* WORK ITEM: Retype, word for word, every line of the records below starting at the one that contains "At the pixel" and ending at the one that contains "Integrated volume-rate error"; include both of those lines and nothing more.

(Records from a data collection)

- - - -

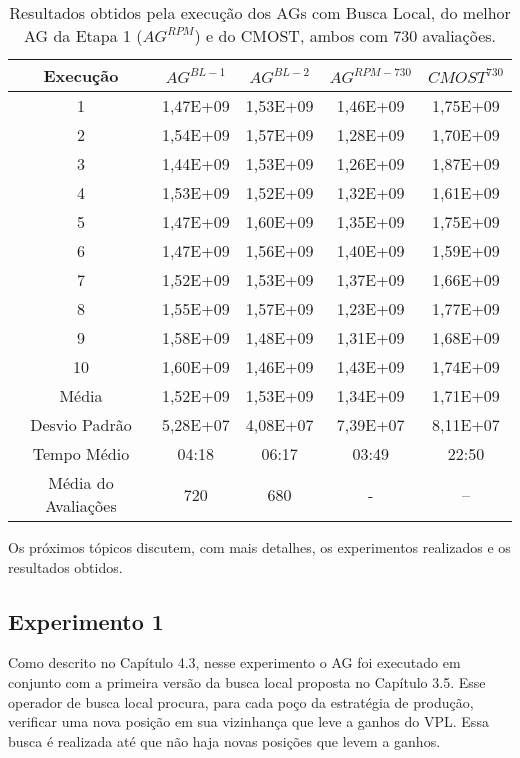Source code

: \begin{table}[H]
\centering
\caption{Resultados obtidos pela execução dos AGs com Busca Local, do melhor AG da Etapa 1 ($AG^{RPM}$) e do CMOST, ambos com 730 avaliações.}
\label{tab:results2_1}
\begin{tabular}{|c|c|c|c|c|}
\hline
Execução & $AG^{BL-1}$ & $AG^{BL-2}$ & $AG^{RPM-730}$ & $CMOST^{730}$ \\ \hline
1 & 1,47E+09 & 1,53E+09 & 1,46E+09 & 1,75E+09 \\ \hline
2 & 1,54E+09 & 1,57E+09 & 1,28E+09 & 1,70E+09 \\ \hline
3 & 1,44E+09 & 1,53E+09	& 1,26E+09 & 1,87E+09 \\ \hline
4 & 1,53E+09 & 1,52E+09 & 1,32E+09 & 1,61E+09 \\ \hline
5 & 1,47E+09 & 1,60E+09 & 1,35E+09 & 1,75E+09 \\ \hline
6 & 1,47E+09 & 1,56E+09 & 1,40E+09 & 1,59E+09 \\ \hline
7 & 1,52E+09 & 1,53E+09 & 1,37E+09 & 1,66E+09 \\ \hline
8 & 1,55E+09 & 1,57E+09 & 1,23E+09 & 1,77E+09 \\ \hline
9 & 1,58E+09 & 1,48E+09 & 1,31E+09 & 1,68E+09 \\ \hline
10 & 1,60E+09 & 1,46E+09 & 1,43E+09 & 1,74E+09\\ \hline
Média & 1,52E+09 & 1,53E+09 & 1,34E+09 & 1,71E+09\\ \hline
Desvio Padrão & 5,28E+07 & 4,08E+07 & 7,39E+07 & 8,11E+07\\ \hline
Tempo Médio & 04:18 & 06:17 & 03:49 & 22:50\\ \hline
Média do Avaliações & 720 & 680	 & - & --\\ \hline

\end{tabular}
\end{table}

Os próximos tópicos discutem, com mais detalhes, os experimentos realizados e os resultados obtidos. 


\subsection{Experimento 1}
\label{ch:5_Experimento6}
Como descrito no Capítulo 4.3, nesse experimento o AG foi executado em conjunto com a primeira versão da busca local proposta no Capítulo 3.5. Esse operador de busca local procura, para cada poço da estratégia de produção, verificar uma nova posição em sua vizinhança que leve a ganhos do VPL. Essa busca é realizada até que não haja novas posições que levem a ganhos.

- - - -

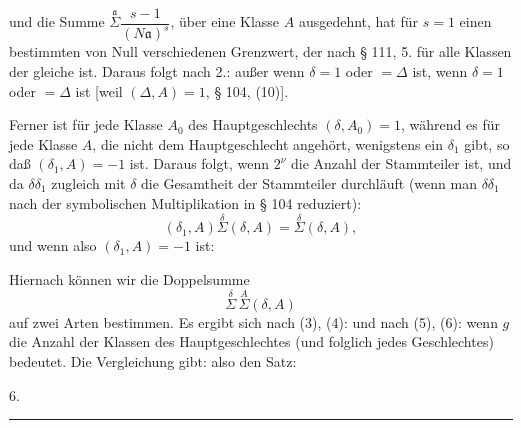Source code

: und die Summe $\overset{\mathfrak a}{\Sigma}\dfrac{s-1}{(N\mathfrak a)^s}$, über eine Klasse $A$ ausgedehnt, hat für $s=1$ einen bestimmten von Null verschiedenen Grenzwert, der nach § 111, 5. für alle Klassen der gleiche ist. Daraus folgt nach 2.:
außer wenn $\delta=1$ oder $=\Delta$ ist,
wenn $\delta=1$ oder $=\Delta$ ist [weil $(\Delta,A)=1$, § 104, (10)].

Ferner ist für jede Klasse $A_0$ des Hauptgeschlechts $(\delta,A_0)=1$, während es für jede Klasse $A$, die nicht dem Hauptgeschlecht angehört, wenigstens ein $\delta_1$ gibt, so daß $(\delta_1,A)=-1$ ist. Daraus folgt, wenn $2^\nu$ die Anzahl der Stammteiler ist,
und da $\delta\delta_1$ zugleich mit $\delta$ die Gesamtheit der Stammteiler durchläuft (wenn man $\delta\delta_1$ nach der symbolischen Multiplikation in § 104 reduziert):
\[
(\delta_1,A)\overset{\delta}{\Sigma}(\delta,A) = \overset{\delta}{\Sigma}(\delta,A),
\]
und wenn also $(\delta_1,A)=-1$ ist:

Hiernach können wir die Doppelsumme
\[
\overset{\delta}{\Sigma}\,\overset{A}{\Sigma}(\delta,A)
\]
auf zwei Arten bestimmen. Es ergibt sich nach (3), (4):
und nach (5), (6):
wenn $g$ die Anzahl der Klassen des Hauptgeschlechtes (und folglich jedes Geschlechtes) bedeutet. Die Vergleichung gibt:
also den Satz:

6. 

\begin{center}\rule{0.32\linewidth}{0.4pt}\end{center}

- - - -

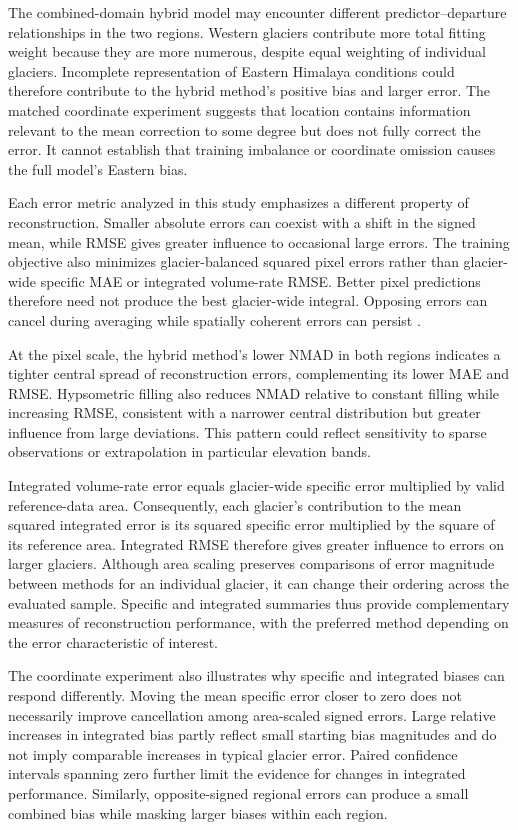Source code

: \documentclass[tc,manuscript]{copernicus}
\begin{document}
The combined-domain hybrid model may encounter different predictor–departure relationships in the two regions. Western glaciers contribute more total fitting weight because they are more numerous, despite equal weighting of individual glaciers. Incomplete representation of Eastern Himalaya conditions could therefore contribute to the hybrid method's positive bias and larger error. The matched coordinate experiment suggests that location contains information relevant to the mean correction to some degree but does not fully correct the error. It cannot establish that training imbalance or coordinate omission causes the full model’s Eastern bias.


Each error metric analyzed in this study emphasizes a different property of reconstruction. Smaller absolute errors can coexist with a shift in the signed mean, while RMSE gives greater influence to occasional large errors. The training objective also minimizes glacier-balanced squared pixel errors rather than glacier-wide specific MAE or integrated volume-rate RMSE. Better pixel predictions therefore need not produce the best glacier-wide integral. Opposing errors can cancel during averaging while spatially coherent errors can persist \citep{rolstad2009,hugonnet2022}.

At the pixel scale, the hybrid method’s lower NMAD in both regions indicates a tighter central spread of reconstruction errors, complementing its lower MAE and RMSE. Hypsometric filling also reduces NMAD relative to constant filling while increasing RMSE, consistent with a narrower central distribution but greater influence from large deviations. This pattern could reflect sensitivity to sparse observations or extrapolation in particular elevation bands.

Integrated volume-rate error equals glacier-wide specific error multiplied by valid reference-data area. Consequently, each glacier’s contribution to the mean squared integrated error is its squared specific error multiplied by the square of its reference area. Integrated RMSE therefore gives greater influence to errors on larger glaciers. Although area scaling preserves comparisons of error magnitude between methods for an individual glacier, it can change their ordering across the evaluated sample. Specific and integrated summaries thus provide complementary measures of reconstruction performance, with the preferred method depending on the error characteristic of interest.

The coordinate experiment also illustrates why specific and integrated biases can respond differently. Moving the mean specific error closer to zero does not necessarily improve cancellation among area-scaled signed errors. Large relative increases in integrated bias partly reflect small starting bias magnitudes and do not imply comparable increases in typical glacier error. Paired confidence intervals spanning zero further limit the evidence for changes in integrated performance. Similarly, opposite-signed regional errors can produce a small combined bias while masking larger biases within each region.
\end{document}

- - - -

* ANSWER FOR THIS EXERCISE:
At the pixel scale, the hybrid method’s lower NMAD in both regions indicates a tighter central spread of reconstruction errors, complementing its lower MAE and RMSE. Hypsometric filling also reduces NMAD relative to constant filling while increasing RMSE, consistent with a narrower central distribution but greater influence from large deviations. This pattern could reflect sensitivity to sparse observations or extrapolation in particular elevation bands.

Integrated volume-rate error equals glacier-wide specific error multiplied by valid reference-data area. Consequently, each glacier’s contribution to the mean squared integrated error is its squared specific error multiplied by the square of its reference area. Integrated RMSE therefore gives greater influence to errors on larger glaciers. Although area scaling preserves comparisons of error magnitude between methods for an individual glacier, it can change their ordering across the evaluated sample. Specific and integrated summaries thus provide complementary measures of reconstruction performance, with the preferred method depending on the error characteristic of interest.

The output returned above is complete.